1. 製品品質モデルを「要求の抜け」と「評価のブレ」対策として使う

ソフトウェアの品質を議論すると、要件定義では「使いやすく」「速く」「安全に」といった抽象語が並び、テストや受け入れでは「どこまで確認すれば合格か」が曖昧になりやすいです。ここで役立つのが、ISO/IEC 25010 の 製品品質モデル です。ISO では、製品品質モデル(product quality model)を8つの品質特性(quality characteristics)で構成し、それぞれを副特性に分解できる枠組みとして示されています。(ISO)

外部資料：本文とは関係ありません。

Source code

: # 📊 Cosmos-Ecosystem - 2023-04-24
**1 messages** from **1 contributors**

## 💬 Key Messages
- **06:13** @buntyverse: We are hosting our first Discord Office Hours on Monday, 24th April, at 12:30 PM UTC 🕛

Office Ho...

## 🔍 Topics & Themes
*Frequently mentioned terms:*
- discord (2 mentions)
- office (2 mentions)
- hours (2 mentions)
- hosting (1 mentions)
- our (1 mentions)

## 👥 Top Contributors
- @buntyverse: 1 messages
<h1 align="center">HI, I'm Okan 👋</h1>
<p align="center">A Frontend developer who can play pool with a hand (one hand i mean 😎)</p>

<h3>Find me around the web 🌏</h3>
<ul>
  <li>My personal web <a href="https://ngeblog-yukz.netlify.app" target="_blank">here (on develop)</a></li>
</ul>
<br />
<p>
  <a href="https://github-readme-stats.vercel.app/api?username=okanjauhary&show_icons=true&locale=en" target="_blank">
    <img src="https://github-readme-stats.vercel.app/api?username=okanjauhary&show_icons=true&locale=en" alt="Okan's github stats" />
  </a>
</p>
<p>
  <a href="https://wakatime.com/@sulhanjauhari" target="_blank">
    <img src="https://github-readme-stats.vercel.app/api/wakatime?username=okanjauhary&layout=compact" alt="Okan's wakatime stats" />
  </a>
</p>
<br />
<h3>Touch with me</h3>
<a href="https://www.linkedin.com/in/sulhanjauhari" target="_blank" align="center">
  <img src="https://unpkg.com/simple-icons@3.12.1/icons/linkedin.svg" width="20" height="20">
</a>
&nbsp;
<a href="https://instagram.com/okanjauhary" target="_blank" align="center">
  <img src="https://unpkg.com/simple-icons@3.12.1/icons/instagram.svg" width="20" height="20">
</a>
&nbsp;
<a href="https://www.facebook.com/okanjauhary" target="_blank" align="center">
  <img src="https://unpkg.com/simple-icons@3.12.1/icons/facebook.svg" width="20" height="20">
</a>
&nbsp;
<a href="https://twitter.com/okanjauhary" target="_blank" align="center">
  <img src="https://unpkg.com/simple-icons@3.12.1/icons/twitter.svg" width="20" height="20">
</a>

ISO/IEC 25010:2011 は ISO サイト上で「Withdrawn(廃止)」と表示されており、新バージョンとして ISO/IEC 25010:2023 が案内されています。(ISO)
日本では、JSA(日本規格協会)の Webdesk 上で ISO/IEC 25010:2023 に対応する JIS X 25010:2025(IDT) が示されています。(日本規格協会 JSA GROUP Webdesk)
※ISO/IEC 25010:2023 / JIS X 25010:2025 の「最新の特性セットの詳細」は規格本文に依存するため、公開情報だけで断定できません。組織でどの版(2011/2013 か 2023/2025 か)を採用するかを先に決めておくと、以降の議論が揺れにくくなります。(ISO)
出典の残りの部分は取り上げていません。